--- Exercise inputs ---

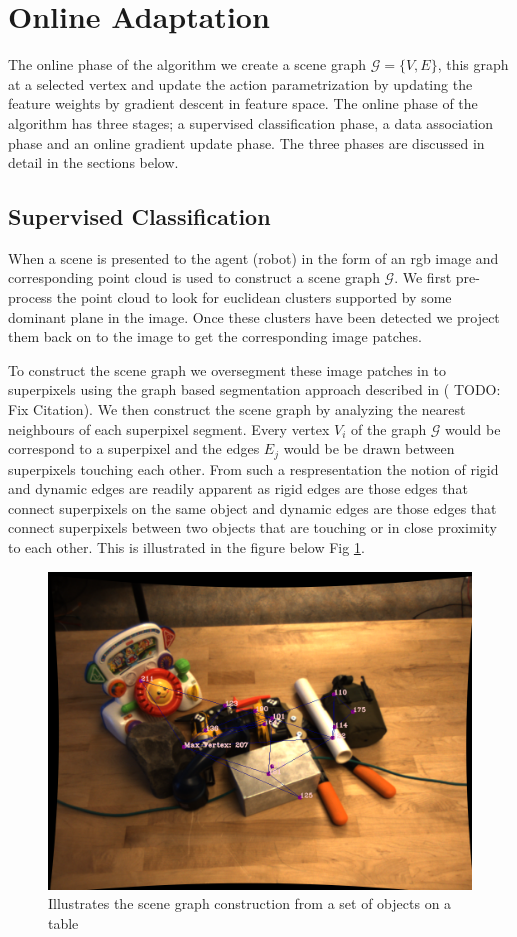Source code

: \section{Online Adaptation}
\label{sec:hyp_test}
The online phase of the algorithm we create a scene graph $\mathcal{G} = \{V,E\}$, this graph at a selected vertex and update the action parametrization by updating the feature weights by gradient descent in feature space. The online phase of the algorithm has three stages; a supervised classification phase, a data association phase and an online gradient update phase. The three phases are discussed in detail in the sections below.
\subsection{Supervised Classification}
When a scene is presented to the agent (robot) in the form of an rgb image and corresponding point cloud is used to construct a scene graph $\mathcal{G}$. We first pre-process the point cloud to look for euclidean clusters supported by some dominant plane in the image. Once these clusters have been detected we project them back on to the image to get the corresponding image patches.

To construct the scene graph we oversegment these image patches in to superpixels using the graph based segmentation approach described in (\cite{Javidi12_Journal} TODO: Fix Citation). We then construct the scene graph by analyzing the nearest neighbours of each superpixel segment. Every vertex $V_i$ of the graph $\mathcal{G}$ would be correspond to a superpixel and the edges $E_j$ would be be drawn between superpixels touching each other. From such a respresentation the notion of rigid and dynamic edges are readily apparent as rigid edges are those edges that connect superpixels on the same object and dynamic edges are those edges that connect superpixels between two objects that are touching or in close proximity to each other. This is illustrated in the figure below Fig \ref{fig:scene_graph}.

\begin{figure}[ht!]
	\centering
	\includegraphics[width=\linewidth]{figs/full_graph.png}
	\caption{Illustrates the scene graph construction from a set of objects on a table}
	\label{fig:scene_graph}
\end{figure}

---

Work instructions =>
Without including any pictures, please restate all the records exactly.

Exercise result =>
Source code

: \section{Online Adaptation}
\label{sec:hyp_test}
The online phase of the algorithm we create a scene graph $\mathcal{G} = \{V,E\}$, this graph at a selected vertex and update the action parametrization by updating the feature weights by gradient descent in feature space. The online phase of the algorithm has three stages; a supervised classification phase, a data association phase and an online gradient update phase. The three phases are discussed in detail in the sections below.
\subsection{Supervised Classification}
When a scene is presented to the agent (robot) in the form of an rgb image and corresponding point cloud is used to construct a scene graph $\mathcal{G}$. We first pre-process the point cloud to look for euclidean clusters supported by some dominant plane in the image. Once these clusters have been detected we project them back on to the image to get the corresponding image patches.

To construct the scene graph we oversegment these image patches in to superpixels using the graph based segmentation approach described in (\cite{Javidi12_Journal} TODO: Fix Citation). We then construct the scene graph by analyzing the nearest neighbours of each superpixel segment. Every vertex $V_i$ of the graph $\mathcal{G}$ would be correspond to a superpixel and the edges $E_j$ would be be drawn between superpixels touching each other. From such a respresentation the notion of rigid and dynamic edges are readily apparent as rigid edges are those edges that connect superpixels on the same object and dynamic edges are those edges that connect superpixels between two objects that are touching or in close proximity to each other. This is illustrated in the figure below Fig \ref{fig:scene_graph}.

\begin{figure}[ht!]
	\centering
	\includegraphics[width=\linewidth]{figs/full_graph.png}
	\caption{Illustrates the scene graph construction from a set of objects on a table}
	\label{fig:scene_graph}
\end{figure}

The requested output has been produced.